The Go Pro story starts simply enough; in 2002, Nick Woodsman was surfing in Australia and wanted to capture the experience to share with his friends. However, inaccessible prices for inadequate camera systems inhibited the possibility of getting quality footage in the water. What to do? Well, fix the problem and start a business that fills this gaping hole in the market. By 2005, his first product was born: a 35mm film camera that attached via a wrist mount.
As digital camera technology became more accessible, however, the first digital iteration of the GoPro, the Hero 3, quickly followed suit. Needless to say, the Hero was revolutionary. It had a 3-megapixel camera inside a waterproof housing rated to a depth of 30 meters. With the new digital platform to work with, GoPro technology improved at a rapid rate. The following year, the Hero 5 was born, which featured a wide-angle lens and improvements to the battery life, capture quality, and mount compatibility. And not too long after, in 2010, the GoPro platform finally went HD.

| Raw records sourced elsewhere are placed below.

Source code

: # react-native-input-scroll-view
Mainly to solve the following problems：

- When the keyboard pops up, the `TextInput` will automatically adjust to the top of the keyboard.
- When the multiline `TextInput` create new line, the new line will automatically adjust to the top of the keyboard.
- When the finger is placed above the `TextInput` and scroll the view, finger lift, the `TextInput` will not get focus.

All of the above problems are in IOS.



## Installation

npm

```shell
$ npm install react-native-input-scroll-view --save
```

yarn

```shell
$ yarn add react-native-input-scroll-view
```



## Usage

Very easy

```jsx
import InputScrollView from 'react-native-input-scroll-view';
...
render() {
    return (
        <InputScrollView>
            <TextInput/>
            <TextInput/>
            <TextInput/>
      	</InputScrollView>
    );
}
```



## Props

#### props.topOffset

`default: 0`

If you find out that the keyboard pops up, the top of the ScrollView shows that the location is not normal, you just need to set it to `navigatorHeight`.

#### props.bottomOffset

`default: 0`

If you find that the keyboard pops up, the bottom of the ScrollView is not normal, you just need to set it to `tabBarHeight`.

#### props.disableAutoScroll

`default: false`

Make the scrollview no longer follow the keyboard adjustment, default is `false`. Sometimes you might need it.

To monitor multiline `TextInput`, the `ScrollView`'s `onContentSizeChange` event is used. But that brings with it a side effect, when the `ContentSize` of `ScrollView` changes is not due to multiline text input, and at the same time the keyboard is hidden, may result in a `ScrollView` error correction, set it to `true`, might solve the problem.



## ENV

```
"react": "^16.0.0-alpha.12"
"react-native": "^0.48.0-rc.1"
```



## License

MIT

The first HD Hero could record video with a resolution of 1080p on a 5MP sensor, and just as importantly, it opened the way to a wide range of accessories and a larger memory card capacity. It was embraced almost immediately across every sport imaginable. Not to squander the attention and rabid fan loyalty, the HD Hero 2 was launched shortly thereafter. The image sensor more than doubled in capability, and the concept of sport-themed packages was born. These allowed your GoPro to be tailored exactly to what you do through variations in the mounts and accessories. Now, there were packages with mounts for the chest, bike, car, head, surfboard–you name it.
Truly, the HD Hero 2 was the boldest step in Woodsman's initial dream: to enable anyone to document their lives and share it online. But while this was the realization of a dream, the HD Hero3 that was to follow was the birth of a new one entirely. This line of cameras not only delivered an unprecedented level of recording quality, but its WiFi connectivity made sharing your videos even easier. And GoPro’s latest and greatest, the Hero 3+, delivers improved, professional-grade image quality and versatility, in a package that’s 20% smaller and lighter, and with a battery that lasts 30% longer, both of which make it easier to capture high-quality footage absolutely anywhere.
But sure, while the history of GoPro models and technology is interesting, it's understandable to mistake the emphasis on technology for the absence of soul. On the contrary, though, since its inception, Woodson knew that you are the soul of GoPro. The camera is simply a tool for you to share your story, your life. And simple enough, it was always Woodson's dream to make an incredible conduit to others at a price that's accessible to nearly anyone. In other words, by communicating your visual narrative with a worldwide audience, you can finally be a hero.